╭─ Dataset content

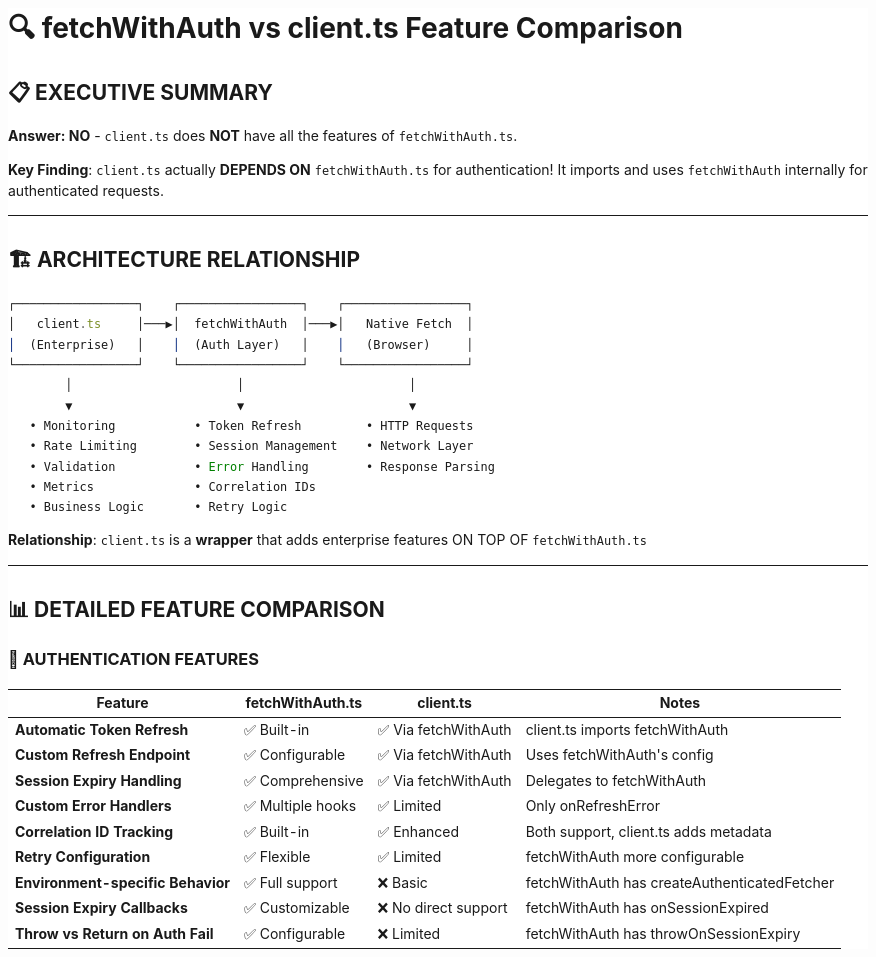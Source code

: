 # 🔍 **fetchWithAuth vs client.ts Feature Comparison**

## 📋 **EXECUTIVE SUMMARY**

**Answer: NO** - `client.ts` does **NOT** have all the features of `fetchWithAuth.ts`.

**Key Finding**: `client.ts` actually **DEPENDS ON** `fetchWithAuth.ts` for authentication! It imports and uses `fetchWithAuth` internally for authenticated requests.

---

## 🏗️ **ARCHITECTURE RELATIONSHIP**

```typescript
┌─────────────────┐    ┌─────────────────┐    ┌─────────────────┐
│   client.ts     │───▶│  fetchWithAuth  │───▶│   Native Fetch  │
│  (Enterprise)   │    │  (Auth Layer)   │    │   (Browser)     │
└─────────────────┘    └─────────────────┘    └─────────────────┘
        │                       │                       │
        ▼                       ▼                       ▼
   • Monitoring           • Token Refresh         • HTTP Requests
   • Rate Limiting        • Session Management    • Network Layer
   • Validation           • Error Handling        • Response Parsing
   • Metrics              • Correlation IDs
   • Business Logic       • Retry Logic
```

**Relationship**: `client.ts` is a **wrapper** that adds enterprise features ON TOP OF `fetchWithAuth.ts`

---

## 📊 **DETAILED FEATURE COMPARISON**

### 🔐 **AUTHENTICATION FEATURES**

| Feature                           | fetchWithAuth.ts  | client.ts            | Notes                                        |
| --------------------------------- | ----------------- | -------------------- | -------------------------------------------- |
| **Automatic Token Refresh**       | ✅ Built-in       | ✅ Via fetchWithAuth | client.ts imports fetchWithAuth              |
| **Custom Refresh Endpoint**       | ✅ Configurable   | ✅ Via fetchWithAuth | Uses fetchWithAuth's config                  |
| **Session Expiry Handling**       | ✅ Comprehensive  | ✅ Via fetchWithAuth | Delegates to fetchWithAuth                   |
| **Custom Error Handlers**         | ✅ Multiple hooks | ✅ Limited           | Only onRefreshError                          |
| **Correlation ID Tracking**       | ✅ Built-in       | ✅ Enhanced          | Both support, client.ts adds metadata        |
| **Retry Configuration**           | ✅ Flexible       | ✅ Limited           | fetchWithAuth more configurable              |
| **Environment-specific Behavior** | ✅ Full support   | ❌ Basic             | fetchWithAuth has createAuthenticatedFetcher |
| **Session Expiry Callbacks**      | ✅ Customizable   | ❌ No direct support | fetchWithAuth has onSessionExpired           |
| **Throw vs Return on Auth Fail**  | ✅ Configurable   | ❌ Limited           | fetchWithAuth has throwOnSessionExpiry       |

╰─

_Work instructions_
Word for word, restate the lines of the data above that fall between the line holding "for authenticated requests." and the line holding "fetchWithAuth | Delegates", inclusive, and no other lines.

_Output of the task_
**Key Finding**: `client.ts` actually **DEPENDS ON** `fetchWithAuth.ts` for authentication! It imports and uses `fetchWithAuth` internally for authenticated requests.

---

## 🏗️ **ARCHITECTURE RELATIONSHIP**

```typescript
┌─────────────────┐    ┌─────────────────┐    ┌─────────────────┐
│   client.ts     │───▶│  fetchWithAuth  │───▶│   Native Fetch  │
│  (Enterprise)   │    │  (Auth Layer)   │    │   (Browser)     │
└─────────────────┘    └─────────────────┘    └─────────────────┘
        │                       │                       │
        ▼                       ▼                       ▼
   • Monitoring           • Token Refresh         • HTTP Requests
   • Rate Limiting        • Session Management    • Network Layer
   • Validation           • Error Handling        • Response Parsing
   • Metrics              • Correlation IDs
   • Business Logic       • Retry Logic
```

**Relationship**: `client.ts` is a **wrapper** that adds enterprise features ON TOP OF `fetchWithAuth.ts`

---

## 📊 **DETAILED FEATURE COMPARISON**

### 🔐 **AUTHENTICATION FEATURES**

| Feature                           | fetchWithAuth.ts  | client.ts            | Notes                                        |
| --------------------------------- | ----------------- | -------------------- | -------------------------------------------- |
| **Automatic Token Refresh**       | ✅ Built-in       | ✅ Via fetchWithAuth | client.ts imports fetchWithAuth              |
| **Custom Refresh Endpoint**       | ✅ Configurable   | ✅ Via fetchWithAuth | Uses fetchWithAuth's config                  |
| **Session Expiry Handling**       | ✅ Comprehensive  | ✅ Via fetchWithAuth | Delegates to fetchWithAuth                   |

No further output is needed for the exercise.